◆ Your instructions
Search the entries for the word "https" and pull out each line that has it.

+++ Data extracts

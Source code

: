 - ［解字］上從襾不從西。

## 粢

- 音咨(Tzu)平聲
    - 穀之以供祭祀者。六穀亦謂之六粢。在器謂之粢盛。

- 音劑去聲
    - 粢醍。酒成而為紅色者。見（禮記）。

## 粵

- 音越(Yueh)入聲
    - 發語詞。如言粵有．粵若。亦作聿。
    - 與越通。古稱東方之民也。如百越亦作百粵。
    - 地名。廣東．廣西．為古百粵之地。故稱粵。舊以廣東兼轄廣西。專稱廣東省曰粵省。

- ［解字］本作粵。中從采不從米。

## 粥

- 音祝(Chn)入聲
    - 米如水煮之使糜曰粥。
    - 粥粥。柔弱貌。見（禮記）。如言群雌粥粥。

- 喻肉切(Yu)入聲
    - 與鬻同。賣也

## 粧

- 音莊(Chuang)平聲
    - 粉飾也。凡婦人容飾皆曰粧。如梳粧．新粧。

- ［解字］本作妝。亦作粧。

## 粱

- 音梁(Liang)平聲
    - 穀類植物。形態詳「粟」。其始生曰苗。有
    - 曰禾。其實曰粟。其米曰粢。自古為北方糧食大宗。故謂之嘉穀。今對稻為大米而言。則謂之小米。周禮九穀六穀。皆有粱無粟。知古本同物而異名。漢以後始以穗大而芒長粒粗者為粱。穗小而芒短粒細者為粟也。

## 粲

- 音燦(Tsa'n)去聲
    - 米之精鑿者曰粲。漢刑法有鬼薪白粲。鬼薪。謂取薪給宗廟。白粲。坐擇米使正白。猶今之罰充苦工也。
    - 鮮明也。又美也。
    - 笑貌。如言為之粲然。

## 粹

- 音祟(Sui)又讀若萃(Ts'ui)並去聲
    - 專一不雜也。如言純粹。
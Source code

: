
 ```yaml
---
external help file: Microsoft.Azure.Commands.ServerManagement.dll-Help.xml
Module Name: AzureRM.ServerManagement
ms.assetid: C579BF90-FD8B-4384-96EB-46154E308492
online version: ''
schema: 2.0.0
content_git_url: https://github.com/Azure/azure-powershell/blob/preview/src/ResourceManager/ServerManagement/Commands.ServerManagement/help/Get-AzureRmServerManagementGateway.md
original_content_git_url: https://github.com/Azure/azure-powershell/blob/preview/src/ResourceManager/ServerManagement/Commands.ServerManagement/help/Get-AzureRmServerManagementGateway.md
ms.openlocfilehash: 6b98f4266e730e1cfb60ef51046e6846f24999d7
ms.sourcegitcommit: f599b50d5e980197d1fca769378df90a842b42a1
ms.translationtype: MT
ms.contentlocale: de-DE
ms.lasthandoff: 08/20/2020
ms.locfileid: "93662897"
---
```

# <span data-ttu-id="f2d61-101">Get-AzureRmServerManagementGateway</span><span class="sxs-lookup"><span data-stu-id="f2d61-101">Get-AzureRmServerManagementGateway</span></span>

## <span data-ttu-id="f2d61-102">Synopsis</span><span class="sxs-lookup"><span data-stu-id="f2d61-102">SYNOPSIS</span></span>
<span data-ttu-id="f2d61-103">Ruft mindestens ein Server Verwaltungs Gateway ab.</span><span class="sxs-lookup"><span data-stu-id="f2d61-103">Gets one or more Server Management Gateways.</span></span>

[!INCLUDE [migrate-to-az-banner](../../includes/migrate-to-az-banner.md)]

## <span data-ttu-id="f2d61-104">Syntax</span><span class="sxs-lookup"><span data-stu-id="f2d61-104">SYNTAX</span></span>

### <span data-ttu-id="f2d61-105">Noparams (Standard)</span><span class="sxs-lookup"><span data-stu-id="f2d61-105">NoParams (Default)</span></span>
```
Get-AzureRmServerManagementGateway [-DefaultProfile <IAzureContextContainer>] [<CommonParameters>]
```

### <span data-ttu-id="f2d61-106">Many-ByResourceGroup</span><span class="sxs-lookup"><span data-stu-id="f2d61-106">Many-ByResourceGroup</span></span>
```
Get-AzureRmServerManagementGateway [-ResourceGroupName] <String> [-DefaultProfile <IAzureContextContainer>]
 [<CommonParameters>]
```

++++++

◆ Answer below
content_git_url: https://github.com/Azure/azure-powershell/blob/preview/src/ResourceManager/ServerManagement/Commands.ServerManagement/help/Get-AzureRmServerManagementGateway.md
original_content_git_url: https://github.com/Azure/azure-powershell/blob/preview/src/ResourceManager/ServerManagement/Commands.ServerManagement/help/Get-AzureRmServerManagementGateway.md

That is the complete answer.